There was a fan on the bedside shelf, but the barely wavering slip of ribbon tied to its frame revealed how feeble it was. Several times River had attempted to fix it, this taking the form of flicking its switch on and off. DIY skills exhausted, he settled for nudging the visitor’s chair nearer the draught-zone, and slumping onto it.

“Well, it’s fascinating stuff.”

The shape on the bed didn’t answer, but that was no surprise. On three previous occasions River had sat here, sometimes silent, sometimes making one-sided conversation, and there was no indication that the bed’s occupant was aware of his presence. Indeed, the patient’s own presence was an open question: River wondered, while the body was lying there, where the mind was; whether it was wandering the corridors of its interrupted life, or cast into some nightmare of its own devising; a Dali-world of two-faced jackals and multi-headed snakes.

“It’s before your time, and mine too, but there was a Civil Service strike in ’81. Went on months. Can you imagine the paperwork that piled up? Everything needing doing in triplicate, and none of it happening for twenty-odd weeks . . . When the firefighters go on strike, they bring in the army. Who do you get to come in when the pen-pushers down tools?”

River was a pen-pusher too. Who would do his job if he wasn’t there to do it? He had a sudden, unwanted vision of his own ghost floating round Slough House, sifting through unachieved tasks.

“Anyway. See where this is going? You’ll get there, given a minute, and a nodding acquaintance with how Jackson Lamb’s mind works. Because what he likes to do is dream up tasks that aren’t only boring, and aren’t only pointless, and don’t only involve months of crawling over lists of names and dates, looking for anomalies that you can’t know are there, because you don’t know what they consist of . . . Not only all of that, designed not just to bore you rigid but to kill your soul one screaming pixel at a time . . . But you know the worst thing about it? The really worst?”

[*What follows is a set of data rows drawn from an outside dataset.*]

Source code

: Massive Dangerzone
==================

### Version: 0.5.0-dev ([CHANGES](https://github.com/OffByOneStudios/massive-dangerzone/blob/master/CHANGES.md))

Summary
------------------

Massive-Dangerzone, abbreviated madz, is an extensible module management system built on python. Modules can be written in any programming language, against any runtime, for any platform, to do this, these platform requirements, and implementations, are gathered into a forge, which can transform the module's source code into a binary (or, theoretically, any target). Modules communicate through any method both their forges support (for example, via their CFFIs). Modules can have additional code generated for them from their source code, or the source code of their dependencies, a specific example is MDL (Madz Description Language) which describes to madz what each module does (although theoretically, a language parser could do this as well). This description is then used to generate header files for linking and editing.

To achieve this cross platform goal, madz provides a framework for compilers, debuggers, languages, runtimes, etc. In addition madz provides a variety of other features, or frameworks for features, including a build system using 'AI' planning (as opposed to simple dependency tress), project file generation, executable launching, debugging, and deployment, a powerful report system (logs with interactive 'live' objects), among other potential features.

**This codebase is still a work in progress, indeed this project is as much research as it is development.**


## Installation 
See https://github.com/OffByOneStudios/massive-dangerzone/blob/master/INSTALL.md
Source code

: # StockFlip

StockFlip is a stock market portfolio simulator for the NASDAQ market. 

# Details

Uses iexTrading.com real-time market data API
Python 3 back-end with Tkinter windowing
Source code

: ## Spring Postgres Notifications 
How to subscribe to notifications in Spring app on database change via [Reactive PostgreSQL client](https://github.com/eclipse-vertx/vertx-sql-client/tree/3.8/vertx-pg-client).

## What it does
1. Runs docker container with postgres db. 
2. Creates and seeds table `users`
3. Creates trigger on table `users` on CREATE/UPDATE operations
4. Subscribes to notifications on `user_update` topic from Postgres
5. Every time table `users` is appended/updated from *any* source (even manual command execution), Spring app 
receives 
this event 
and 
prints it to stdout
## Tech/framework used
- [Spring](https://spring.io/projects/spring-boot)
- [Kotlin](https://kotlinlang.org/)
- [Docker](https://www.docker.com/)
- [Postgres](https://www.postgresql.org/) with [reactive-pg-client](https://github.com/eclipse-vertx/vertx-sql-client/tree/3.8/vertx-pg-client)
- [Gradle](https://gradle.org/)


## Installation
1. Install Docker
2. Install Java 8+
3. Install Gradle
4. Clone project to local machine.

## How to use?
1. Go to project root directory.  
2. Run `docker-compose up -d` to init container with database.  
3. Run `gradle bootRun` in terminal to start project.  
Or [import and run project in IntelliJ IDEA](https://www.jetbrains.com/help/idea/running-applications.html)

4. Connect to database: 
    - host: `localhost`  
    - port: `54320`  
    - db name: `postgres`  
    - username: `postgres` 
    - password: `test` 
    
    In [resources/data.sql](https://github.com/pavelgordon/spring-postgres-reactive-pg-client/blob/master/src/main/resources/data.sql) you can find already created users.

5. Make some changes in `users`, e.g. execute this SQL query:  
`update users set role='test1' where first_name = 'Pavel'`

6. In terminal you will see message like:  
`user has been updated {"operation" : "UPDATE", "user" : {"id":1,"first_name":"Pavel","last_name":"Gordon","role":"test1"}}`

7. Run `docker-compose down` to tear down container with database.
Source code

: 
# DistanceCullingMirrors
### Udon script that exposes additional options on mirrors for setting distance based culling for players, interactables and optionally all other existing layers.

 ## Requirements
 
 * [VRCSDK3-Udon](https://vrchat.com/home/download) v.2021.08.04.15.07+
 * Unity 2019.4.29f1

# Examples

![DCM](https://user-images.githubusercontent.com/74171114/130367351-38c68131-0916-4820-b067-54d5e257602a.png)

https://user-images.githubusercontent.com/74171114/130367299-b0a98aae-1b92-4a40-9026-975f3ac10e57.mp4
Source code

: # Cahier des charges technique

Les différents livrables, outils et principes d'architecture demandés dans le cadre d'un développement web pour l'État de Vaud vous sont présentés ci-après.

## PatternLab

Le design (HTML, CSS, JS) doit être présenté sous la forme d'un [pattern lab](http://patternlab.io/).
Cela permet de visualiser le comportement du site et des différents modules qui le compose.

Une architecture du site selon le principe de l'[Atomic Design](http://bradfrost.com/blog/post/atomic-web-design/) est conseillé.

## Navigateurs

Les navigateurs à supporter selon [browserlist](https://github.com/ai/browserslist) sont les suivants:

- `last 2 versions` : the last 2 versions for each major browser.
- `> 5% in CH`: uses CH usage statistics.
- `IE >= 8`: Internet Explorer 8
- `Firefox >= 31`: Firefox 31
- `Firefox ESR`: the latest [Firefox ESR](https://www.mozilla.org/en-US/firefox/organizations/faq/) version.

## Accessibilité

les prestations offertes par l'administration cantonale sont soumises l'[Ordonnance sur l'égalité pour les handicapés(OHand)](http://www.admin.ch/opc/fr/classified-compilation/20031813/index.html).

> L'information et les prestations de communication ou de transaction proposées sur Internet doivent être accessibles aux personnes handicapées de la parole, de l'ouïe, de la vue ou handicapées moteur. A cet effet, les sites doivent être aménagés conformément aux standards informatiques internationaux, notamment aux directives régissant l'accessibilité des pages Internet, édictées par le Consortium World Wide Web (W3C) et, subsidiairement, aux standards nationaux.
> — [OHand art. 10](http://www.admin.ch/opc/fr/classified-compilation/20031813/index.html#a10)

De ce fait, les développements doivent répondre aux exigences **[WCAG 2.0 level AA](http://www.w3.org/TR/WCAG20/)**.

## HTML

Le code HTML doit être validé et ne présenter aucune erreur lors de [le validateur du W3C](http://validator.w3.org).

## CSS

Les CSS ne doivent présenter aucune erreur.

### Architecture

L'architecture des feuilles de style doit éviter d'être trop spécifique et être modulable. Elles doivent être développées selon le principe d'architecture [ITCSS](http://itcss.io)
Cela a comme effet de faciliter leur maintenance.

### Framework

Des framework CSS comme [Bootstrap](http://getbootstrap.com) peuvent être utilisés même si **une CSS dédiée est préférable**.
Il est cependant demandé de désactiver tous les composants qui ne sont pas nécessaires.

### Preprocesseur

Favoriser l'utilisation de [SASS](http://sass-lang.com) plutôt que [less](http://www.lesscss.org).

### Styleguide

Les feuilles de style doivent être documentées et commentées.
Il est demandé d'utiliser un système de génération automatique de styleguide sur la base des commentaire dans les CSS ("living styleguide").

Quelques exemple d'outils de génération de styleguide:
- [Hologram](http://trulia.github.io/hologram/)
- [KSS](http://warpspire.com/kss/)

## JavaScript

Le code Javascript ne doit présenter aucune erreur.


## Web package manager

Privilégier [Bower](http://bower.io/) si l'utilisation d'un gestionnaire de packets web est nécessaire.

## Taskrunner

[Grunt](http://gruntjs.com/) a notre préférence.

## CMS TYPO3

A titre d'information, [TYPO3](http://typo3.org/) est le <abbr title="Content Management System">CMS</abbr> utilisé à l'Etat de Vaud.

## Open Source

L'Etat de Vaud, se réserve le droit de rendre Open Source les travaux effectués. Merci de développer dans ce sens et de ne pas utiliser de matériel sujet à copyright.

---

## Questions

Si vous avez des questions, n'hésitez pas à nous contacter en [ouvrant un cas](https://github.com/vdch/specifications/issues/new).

He wasn’t expecting an answer. Didn’t get one.

“The really worst thing is the infinitesimally small, but nevertheless conceivably possible chance that he might just have something. That if you do it right, and turn over all the rocks, you might just find something that didn’t want to be found. Which is exactly what we’re supposed to be looking for, right? Us in the . . . intelligence services.”

The intelligence services, which River had joined at a young age, following in his grandfather’s footsteps. David Cartwright had been a Service legend. River was a Service joke, having crashed King’s Cross at rush hour during a training exercise, and been exiled to Slough House in consequence. The fact that he’d been set up was the joke’s real punchline, but not one many people had heard, and not one River laughed at.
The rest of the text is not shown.